» **Exercise requirements**: Pull out of the data below the stretch of lines bounded by the one containing "This is an overview" and the one containing "### Apple Model", both bounds included, unchanged.

BEGIN Available records

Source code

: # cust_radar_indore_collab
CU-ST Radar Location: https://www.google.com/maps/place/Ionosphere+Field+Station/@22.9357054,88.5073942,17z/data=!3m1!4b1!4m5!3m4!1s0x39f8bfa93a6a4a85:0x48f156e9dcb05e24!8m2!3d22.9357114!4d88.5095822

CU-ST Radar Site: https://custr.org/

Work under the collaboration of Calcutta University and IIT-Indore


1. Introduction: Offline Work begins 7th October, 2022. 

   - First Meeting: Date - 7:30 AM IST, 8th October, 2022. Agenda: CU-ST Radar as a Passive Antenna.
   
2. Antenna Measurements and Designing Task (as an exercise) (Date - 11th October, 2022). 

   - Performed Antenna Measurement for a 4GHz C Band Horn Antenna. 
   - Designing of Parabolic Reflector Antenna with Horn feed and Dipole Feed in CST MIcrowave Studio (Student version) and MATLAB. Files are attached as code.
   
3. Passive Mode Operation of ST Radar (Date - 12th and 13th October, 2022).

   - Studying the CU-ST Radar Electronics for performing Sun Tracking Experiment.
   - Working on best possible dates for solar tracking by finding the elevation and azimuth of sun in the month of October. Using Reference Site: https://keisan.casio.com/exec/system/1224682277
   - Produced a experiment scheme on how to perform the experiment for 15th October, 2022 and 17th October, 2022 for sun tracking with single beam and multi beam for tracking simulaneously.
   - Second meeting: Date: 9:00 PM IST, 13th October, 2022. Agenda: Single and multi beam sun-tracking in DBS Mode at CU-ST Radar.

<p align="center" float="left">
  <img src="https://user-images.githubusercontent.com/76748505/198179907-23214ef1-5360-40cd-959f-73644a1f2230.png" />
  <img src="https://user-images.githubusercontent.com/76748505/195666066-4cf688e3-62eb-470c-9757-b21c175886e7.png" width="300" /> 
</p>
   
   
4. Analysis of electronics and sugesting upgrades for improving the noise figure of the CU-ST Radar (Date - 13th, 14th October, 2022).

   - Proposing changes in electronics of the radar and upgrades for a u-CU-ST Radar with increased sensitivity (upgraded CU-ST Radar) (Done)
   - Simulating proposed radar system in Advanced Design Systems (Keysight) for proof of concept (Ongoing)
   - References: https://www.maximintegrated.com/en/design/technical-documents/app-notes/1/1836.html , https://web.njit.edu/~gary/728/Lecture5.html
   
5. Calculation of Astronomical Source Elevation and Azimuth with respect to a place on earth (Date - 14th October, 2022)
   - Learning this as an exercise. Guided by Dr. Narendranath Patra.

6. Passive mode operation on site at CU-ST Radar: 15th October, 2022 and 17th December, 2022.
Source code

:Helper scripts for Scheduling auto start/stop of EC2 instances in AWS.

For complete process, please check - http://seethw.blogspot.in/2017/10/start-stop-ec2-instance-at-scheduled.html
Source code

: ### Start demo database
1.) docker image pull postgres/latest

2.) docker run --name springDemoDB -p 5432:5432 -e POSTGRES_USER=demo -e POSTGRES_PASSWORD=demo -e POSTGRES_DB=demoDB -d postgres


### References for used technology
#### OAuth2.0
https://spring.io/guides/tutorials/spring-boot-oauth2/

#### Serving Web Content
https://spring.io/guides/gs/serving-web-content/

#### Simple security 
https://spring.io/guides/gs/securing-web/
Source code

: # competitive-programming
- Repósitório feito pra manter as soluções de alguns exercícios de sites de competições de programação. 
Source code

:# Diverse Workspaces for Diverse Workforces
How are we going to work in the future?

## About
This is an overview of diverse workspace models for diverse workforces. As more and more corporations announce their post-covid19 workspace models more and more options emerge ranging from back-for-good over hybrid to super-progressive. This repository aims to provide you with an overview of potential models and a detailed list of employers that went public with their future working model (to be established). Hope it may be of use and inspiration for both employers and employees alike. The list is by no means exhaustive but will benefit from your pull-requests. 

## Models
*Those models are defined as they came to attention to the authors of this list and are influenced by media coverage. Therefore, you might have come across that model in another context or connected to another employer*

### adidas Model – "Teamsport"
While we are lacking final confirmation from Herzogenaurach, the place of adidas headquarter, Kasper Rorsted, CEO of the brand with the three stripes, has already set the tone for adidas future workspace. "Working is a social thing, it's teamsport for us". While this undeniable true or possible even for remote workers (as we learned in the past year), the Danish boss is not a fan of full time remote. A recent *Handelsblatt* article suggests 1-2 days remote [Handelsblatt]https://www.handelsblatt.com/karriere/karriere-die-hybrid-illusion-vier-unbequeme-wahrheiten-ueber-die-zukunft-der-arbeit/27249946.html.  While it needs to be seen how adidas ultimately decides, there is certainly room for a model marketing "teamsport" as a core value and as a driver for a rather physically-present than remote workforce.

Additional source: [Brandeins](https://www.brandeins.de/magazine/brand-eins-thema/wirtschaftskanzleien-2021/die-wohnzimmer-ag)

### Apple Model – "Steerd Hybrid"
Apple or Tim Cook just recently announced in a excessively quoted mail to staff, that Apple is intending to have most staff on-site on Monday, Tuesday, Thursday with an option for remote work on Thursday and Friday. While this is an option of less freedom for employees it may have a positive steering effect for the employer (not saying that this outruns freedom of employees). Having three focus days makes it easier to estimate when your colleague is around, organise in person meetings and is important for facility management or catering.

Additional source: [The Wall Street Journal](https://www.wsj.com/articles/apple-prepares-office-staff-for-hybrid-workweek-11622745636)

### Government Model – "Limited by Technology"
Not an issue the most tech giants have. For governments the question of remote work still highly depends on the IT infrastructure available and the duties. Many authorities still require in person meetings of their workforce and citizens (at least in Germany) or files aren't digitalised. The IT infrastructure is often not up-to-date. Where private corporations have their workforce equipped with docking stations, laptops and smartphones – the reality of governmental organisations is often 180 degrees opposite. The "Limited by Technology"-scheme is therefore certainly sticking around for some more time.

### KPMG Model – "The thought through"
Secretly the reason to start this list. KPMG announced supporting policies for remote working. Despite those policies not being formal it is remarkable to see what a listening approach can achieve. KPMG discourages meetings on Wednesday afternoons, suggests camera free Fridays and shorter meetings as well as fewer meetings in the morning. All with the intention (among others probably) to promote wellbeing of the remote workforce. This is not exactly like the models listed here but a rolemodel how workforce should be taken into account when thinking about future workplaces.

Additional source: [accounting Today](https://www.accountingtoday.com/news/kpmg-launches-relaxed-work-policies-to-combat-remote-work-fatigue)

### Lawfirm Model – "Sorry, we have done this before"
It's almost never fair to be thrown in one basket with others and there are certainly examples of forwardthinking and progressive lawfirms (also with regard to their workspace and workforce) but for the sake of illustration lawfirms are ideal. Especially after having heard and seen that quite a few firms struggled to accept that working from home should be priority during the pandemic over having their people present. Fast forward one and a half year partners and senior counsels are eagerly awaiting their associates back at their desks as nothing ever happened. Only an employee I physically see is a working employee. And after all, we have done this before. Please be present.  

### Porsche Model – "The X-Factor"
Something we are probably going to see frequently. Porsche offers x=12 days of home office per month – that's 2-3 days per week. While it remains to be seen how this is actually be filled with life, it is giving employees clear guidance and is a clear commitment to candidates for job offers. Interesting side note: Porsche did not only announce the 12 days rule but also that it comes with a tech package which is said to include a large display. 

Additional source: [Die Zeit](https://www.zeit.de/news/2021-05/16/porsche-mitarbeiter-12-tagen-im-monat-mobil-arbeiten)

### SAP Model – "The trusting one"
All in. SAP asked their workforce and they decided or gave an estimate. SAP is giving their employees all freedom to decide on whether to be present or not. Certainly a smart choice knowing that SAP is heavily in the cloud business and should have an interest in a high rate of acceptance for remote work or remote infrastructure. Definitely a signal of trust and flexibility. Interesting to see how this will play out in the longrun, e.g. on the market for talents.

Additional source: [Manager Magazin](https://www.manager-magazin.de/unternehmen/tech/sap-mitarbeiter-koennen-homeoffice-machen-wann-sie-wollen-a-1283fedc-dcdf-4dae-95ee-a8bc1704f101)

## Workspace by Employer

END Available records

» **Answer for this exercise**:
This is an overview of diverse workspace models for diverse workforces. As more and more corporations announce their post-covid19 workspace models more and more options emerge ranging from back-for-good over hybrid to super-progressive. This repository aims to provide you with an overview of potential models and a detailed list of employers that went public with their future working model (to be established). Hope it may be of use and inspiration for both employers and employees alike. The list is by no means exhaustive but will benefit from your pull-requests. 

## Models
*Those models are defined as they came to attention to the authors of this list and are influenced by media coverage. Therefore, you might have come across that model in another context or connected to another employer*

### adidas Model – "Teamsport"
While we are lacking final confirmation from Herzogenaurach, the place of adidas headquarter, Kasper Rorsted, CEO of the brand with the three stripes, has already set the tone for adidas future workspace. "Working is a social thing, it's teamsport for us". While this undeniable true or possible even for remote workers (as we learned in the past year), the Danish boss is not a fan of full time remote. A recent *Handelsblatt* article suggests 1-2 days remote [Handelsblatt]https://www.handelsblatt.com/karriere/karriere-die-hybrid-illusion-vier-unbequeme-wahrheiten-ueber-die-zukunft-der-arbeit/27249946.html.  While it needs to be seen how adidas ultimately decides, there is certainly room for a model marketing "teamsport" as a core value and as a driver for a rather physically-present than remote workforce.

Additional source: [Brandeins](https://www.brandeins.de/magazine/brand-eins-thema/wirtschaftskanzleien-2021/die-wohnzimmer-ag)

### Apple Model – "Steerd Hybrid"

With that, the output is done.